The problem = Take the lines below beginning at the line that has "1. Clone the" and stopping after the line that has "[Your License]", and print them exactly as they are, with no other lines.

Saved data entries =
.....
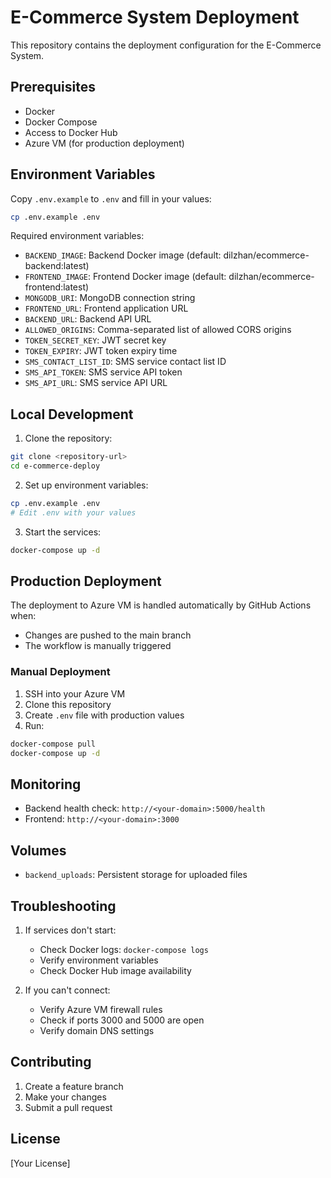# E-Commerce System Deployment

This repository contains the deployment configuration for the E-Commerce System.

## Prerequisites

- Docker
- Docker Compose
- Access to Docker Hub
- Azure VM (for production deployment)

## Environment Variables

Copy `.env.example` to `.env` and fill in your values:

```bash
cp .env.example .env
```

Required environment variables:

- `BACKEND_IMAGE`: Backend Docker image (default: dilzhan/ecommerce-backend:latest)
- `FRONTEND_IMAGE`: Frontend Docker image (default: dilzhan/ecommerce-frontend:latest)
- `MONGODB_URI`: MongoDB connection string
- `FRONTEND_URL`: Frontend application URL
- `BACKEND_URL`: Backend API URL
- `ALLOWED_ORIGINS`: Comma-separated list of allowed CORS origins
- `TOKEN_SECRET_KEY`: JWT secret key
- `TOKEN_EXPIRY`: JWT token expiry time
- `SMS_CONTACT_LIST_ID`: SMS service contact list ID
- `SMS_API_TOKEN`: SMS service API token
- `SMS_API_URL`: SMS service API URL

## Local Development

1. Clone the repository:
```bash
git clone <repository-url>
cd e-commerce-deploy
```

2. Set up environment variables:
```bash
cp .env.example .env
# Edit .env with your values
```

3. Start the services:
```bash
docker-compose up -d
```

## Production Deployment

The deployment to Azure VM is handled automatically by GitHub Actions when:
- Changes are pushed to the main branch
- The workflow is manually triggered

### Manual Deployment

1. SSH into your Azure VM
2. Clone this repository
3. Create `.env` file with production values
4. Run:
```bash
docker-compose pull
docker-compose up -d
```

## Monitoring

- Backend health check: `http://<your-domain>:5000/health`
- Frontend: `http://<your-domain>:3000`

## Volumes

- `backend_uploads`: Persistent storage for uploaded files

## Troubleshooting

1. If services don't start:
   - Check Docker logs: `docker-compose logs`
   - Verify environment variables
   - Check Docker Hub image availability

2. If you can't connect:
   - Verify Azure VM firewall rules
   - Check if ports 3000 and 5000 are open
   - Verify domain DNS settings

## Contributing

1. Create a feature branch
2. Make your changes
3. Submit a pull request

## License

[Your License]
.....
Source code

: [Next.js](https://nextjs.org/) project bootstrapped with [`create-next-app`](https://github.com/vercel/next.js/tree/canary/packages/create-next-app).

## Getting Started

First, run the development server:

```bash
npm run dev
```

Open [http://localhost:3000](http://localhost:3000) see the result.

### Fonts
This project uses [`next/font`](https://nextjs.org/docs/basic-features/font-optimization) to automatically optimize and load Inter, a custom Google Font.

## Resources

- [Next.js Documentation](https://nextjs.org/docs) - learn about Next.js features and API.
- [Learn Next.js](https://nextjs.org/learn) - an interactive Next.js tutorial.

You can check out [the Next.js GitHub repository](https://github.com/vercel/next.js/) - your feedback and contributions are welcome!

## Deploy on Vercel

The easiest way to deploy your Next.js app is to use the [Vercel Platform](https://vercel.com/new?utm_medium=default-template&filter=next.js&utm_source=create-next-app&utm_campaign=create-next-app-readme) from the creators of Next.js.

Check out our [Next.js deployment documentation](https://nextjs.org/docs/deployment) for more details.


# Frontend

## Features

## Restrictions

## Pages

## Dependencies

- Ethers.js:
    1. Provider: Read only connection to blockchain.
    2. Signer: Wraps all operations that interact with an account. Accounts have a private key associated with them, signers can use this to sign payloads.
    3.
.....
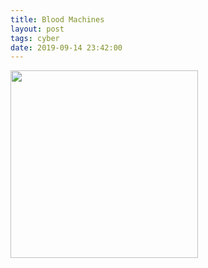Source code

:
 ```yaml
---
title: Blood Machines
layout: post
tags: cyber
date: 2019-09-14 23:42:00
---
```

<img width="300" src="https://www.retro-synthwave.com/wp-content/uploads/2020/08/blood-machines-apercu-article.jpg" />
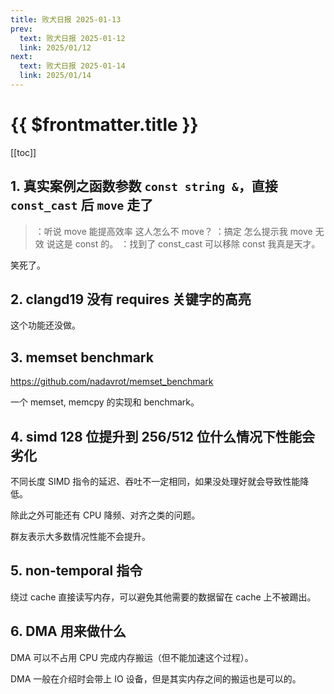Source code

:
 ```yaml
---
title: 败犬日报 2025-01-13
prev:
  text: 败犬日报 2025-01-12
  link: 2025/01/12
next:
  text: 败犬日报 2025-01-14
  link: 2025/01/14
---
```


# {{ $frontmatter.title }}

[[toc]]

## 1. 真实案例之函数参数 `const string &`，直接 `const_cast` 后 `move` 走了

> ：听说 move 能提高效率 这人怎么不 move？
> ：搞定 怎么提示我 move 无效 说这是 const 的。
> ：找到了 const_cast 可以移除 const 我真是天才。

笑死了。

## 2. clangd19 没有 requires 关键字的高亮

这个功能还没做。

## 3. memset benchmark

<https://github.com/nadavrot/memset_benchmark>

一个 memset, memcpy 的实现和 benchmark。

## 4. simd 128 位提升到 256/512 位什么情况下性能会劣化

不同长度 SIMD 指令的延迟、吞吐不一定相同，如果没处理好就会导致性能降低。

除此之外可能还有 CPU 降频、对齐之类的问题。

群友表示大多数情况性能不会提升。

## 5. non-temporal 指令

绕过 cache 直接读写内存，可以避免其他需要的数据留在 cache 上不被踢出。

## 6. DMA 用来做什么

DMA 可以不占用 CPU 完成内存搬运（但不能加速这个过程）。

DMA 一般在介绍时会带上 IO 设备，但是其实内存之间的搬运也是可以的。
.....
Result of the task =
1. Clone the repository:
```bash
git clone <repository-url>
cd e-commerce-deploy
```

2. Set up environment variables:
```bash
cp .env.example .env
# Edit .env with your values
```

3. Start the services:
```bash
docker-compose up -d
```

## Production Deployment

The deployment to Azure VM is handled automatically by GitHub Actions when:
- Changes are pushed to the main branch
- The workflow is manually triggered

### Manual Deployment

1. SSH into your Azure VM
2. Clone this repository
3. Create `.env` file with production values
4. Run:
```bash
docker-compose pull
docker-compose up -d
```

## Monitoring

- Backend health check: `http://<your-domain>:5000/health`
- Frontend: `http://<your-domain>:3000`

## Volumes

- `backend_uploads`: Persistent storage for uploaded files

## Troubleshooting

1. If services don't start:
   - Check Docker logs: `docker-compose logs`
   - Verify environment variables
   - Check Docker Hub image availability

2. If you can't connect:
   - Verify Azure VM firewall rules
   - Check if ports 3000 and 5000 are open
   - Verify domain DNS settings

## Contributing

1. Create a feature branch
2. Make your changes
3. Submit a pull request

## License

[Your License]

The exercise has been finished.